> [Problem details]
Reproduce the records exactly, beginning with their first line and ending with the line that contains "web server: Apache2", and output nothing more.

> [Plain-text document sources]
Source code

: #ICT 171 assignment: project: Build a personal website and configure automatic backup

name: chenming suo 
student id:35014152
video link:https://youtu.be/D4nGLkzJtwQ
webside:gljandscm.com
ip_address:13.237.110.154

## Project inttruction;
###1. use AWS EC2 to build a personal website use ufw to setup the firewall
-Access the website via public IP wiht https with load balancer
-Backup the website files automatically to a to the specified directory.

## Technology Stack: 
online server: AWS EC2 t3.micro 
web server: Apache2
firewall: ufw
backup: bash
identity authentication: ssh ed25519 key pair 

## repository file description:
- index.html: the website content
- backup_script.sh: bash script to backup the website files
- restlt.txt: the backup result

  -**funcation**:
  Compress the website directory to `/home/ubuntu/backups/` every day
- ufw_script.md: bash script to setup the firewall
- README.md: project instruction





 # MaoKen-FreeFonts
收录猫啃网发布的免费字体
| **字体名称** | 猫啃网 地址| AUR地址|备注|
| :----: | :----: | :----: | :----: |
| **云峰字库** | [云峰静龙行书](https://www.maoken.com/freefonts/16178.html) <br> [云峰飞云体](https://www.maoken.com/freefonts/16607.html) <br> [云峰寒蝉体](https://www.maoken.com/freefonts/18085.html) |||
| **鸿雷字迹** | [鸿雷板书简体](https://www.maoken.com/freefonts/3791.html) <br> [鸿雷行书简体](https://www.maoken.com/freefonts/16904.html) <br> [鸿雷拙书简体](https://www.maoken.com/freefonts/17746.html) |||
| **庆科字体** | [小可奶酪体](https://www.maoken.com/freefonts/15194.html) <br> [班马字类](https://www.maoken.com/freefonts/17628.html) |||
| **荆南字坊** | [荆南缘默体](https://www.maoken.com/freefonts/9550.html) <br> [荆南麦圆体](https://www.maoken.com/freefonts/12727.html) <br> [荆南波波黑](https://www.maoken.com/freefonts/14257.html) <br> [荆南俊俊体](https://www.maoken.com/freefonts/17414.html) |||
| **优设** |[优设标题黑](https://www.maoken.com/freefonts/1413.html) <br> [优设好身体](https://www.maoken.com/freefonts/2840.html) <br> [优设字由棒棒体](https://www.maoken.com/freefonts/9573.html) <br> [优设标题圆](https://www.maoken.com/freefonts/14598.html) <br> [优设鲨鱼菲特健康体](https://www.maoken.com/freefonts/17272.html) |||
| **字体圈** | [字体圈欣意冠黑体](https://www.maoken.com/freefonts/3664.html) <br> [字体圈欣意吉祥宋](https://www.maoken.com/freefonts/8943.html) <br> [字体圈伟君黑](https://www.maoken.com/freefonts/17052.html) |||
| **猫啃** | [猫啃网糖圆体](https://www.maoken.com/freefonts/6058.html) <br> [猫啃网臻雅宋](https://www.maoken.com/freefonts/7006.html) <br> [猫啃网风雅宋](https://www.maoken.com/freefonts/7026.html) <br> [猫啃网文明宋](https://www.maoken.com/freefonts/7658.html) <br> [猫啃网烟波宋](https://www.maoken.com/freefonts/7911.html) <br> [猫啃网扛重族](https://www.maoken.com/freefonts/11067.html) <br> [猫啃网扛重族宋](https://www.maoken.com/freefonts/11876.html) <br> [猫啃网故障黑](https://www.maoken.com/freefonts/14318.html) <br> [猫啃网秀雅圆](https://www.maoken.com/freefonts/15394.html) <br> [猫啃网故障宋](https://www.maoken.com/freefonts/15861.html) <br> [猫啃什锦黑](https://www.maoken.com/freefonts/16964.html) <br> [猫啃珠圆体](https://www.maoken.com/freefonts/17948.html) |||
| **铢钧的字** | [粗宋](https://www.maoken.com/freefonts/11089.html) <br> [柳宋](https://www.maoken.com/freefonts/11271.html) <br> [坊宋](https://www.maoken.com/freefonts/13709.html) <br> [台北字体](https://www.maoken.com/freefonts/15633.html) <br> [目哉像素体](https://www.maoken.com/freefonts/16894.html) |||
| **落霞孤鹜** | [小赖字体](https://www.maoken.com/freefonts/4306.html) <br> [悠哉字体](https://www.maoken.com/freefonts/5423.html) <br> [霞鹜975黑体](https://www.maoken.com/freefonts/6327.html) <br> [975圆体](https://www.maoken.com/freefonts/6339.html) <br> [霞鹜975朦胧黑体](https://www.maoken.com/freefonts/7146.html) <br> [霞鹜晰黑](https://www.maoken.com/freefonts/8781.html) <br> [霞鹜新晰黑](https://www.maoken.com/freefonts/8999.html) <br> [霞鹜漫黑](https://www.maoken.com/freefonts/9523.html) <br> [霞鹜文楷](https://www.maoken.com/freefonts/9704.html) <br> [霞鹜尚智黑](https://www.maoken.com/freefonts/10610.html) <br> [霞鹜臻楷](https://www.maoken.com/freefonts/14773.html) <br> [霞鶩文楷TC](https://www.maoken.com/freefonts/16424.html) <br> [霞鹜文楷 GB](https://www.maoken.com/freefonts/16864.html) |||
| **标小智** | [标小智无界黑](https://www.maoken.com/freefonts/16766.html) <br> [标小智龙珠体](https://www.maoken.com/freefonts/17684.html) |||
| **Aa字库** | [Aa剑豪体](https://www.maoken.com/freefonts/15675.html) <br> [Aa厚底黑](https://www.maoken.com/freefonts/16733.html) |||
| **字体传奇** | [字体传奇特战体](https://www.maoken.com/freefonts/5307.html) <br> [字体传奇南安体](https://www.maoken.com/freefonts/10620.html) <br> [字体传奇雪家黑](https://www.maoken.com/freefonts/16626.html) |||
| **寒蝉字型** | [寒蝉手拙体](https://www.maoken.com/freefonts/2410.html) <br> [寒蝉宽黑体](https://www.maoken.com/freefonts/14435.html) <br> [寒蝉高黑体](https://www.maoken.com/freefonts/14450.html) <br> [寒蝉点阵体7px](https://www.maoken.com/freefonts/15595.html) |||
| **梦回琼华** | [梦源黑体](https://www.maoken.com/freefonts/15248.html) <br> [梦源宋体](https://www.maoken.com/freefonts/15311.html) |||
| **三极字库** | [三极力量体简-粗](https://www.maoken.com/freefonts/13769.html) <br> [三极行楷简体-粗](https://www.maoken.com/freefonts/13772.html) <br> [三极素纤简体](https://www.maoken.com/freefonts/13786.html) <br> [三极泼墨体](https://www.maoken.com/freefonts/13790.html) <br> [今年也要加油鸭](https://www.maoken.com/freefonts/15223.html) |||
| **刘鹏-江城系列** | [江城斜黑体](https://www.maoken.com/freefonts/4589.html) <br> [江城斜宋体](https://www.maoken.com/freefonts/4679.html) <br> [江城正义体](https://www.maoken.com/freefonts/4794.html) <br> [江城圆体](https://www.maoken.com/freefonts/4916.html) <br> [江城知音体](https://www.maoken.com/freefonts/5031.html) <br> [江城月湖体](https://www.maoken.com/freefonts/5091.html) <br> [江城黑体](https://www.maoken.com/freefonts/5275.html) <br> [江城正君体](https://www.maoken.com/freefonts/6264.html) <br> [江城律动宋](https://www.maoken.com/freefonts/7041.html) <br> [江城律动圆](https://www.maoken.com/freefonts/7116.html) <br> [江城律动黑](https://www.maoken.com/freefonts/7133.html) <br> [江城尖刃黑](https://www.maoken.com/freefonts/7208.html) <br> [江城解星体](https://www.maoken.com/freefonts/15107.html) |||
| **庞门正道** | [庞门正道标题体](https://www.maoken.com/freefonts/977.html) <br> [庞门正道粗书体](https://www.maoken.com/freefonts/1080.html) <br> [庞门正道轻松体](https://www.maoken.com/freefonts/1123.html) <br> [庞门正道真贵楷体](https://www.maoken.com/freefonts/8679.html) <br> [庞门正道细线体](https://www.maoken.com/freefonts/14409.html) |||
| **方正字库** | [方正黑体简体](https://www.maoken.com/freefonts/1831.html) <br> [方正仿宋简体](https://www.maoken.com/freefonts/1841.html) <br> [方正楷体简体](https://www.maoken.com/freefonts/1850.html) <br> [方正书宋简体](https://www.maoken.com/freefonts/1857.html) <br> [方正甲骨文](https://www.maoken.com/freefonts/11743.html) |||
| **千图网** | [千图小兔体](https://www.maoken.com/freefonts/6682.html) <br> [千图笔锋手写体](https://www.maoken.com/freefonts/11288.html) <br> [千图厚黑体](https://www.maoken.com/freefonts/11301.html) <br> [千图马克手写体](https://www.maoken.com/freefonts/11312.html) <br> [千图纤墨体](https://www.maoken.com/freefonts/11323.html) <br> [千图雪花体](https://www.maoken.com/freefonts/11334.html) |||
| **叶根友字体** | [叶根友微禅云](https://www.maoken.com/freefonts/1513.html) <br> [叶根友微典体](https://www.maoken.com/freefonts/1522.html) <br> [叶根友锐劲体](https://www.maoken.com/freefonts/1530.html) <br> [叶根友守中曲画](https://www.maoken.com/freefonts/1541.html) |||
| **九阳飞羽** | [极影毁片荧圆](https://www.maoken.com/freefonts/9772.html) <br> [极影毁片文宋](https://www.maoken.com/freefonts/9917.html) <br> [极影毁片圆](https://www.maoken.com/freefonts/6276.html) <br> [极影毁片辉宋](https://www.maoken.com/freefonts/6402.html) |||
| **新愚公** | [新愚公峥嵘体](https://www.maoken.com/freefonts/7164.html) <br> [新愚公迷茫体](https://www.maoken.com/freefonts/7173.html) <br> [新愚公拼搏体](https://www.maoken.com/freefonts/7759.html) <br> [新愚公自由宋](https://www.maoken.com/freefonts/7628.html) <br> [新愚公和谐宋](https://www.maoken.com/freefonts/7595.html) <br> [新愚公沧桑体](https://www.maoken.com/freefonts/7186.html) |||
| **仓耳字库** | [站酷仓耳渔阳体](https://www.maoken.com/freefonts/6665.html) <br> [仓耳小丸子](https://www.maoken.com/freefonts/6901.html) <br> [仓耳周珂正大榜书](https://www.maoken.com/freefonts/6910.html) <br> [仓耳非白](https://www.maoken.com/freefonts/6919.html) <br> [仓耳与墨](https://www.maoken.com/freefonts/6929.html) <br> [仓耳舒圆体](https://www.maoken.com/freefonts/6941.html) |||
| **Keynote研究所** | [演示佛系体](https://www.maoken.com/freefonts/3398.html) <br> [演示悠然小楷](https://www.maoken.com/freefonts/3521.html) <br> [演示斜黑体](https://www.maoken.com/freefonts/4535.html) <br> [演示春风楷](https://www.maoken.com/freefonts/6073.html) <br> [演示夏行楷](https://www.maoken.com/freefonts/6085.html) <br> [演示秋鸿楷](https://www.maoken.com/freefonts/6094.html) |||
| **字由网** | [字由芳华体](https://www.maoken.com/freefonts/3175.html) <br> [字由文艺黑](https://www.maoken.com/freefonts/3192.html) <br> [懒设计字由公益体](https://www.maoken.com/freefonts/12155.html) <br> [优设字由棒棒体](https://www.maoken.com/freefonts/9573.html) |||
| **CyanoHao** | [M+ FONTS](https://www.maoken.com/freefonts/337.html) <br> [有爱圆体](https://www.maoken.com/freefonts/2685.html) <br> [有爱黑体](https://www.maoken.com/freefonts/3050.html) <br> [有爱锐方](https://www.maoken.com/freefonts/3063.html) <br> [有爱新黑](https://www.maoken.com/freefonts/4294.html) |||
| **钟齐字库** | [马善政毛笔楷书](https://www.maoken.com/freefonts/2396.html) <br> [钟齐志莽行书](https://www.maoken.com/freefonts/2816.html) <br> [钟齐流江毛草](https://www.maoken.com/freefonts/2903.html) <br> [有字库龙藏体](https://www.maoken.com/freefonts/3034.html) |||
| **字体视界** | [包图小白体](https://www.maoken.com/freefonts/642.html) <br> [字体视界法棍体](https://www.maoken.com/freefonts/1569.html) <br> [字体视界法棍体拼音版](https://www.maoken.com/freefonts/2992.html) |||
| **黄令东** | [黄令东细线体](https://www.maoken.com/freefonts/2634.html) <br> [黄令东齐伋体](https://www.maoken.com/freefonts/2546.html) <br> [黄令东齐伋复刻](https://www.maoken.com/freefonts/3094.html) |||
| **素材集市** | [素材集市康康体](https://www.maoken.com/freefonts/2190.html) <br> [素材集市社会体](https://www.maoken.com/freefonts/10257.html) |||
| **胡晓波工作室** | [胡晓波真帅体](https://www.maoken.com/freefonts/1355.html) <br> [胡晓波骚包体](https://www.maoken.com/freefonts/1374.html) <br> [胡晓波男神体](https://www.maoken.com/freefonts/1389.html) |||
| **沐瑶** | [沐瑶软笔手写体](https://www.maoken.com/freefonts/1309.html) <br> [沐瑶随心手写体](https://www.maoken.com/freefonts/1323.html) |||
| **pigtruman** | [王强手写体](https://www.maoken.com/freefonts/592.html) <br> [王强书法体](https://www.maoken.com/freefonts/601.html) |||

> [Your response]
Source code

: #ICT 171 assignment: project: Build a personal website and configure automatic backup

name: chenming suo 
student id:35014152
video link:https://youtu.be/D4nGLkzJtwQ
webside:gljandscm.com
ip_address:13.237.110.154

## Project inttruction;
###1. use AWS EC2 to build a personal website use ufw to setup the firewall
-Access the website via public IP wiht https with load balancer
-Backup the website files automatically to a to the specified directory.

## Technology Stack: 
online server: AWS EC2 t3.micro 
web server: Apache2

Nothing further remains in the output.